By doing this, you reap the benefits like:
- Securing and protecting the profit you have accumulated over the past year
- You still have remaining shares (700) which will once again rise in price if your longer-term analysis is correct.
Using the pyramiding strategy as part of your portfolio management tool is an effective way to lock in some profits while keeping your exposure to a stock that you believe has further scope to rise.
As an investor, you can use different variations of the pyramiding strategy. Here are some examples of how you can apply this strategy to capture more growth.
- Set the amount you want to invest in a certain stock – e.g. $10,000 to buy XYZ shares
- If the share price continues to rise you can invest another $2,000 to buy more shares
Some investors use a percentage metric to determine if it is time to add to their portfolio. For example, if a stock they bought has risen by 5 percent, then they will add to their position as the rise in price is a confirmation that it is a good trade.
If you use this strategy as a risk management tool, you can scale back on your position either by percentage or specific dollar amount in your investment.

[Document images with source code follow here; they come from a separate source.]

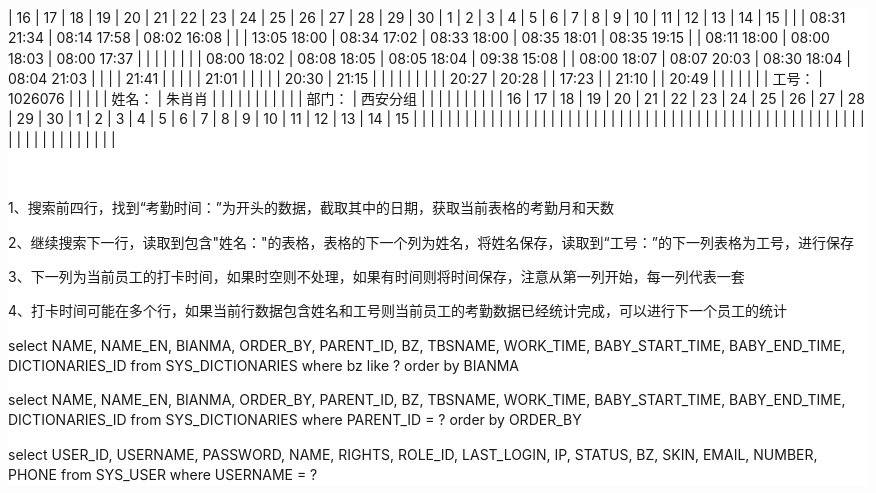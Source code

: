 | 16          | 17          | 18          | 19          | 20      | 21          | 22          | 23                   | 24                               | 25          | 26     | 27          | 28          | 29          | 30          | 1    | 2    | 3    | 4    | 5    | 6           | 7           | 8           | 9           | 10          | 11   | 12          | 13          | 14          | 15          |      |
| 08:31 21:34 | 08:14 17:58 | 08:02 16:08 |             |         | 13:05 18:00 | 08:34 17:02 | 08:33 18:00          | 08:35 18:01                      | 08:35 19:15 |        | 08:11 18:00 | 08:00 18:03 | 08:00 17:37 |             |      |      |      |      |      |             | 08:00 18:02 | 08:08 18:05 | 08:05 18:04 | 09:38 15:08 |      | 08:00 18:07 | 08:07 20:03 | 08:30 18:04 | 08:04 21:03 |      |
|             | 21:41       |             |             |         |             | 21:01       |                      |                                  |             |        | 20:30       | 21:15       |             |             |      |      |      |      |      |             | 20:27       | 20:28       |             | 17:23       |      | 21:10       |             | 20:49       |             |      |
|             |             |             | 工号：      | 1026076 |             |             |                      |                                  | 姓名：      | 朱肖肖 |             |             |             |             |      |      |      |      |      |             | 部门：      | 西安分组    |             |             |      |             |             |             |             |      |
| 16          | 17          | 18          | 19          | 20      | 21          | 22          | 23                   | 24                               | 25          | 26     | 27          | 28          | 29          | 30          | 1    | 2    | 3    | 4    | 5    | 6           | 7           | 8           | 9           | 10          | 11   | 12          | 13          | 14          | 15          |      |
|             |             |             |             |         |             |             |                      |                                  |             |        |             |             |             |             |      |      |      |      |      |             |             |             |             |             |      |             |             |             |             |      |
|             |             |             |             |         |             |             |                      |                                  |             |        |             |             |             |             |      |      |      |      |      |             |             |             |             |             |      |             |             |             |             |      |

​	

1、搜索前四行，找到“考勤时间：”为开头的数据，截取其中的日期，获取当前表格的考勤月和天数

2、继续搜索下一行，读取到包含"姓名："的表格，表格的下一个列为姓名，将姓名保存，读取到“工号：”的下一列表格为工号，进行保存

3、下一列为当前员工的打卡时间，如果时空则不处理，如果有时间则将时间保存，注意从第一列开始，每一列代表一套

4、打卡时间可能在多个行，如果当前行数据包含姓名和工号则当前员工的考勤数据已经统计完成，可以进行下一个员工的统计

select NAME, NAME_EN, BIANMA, ORDER_BY, PARENT_ID, BZ, TBSNAME, WORK_TIME, BABY_START_TIME, BABY_END_TIME, DICTIONARIES_ID from SYS_DICTIONARIES where bz like ? order by BIANMA 

select NAME, NAME_EN, BIANMA, ORDER_BY, PARENT_ID, BZ, TBSNAME, WORK_TIME, BABY_START_TIME, BABY_END_TIME, DICTIONARIES_ID from SYS_DICTIONARIES where PARENT_ID = ? order by ORDER_BY 

select USER_ID, USERNAME, PASSWORD, NAME, RIGHTS, ROLE_ID, LAST_LOGIN, IP, STATUS, BZ, SKIN, EMAIL, NUMBER, PHONE from SYS_USER where USERNAME = ?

For example, some investors want to scale down by 10 percent or 30 percent in the first instance. The idea is to lock in some of the existing profits while still maintaining exposure to the market and the potential revival of the upward trend.
Considering the benefits of this strategy, it may be worthwhile looking at how it works and how it can contribute to protecting your portfolio during volatile times.
The content of this article is given for general information only. As general information, no consideration or evaluation is given to the investment objectives or financial situation of any particular person. Trading and investing involve substantial financial risk. All readers of this article should make their own evaluation of the merits and suitability of any financial products and/or advice or seek specific personal advice as to the appropriateness of engaging in any activity referred to in this article in light of their own particular financial circumstances and objectives.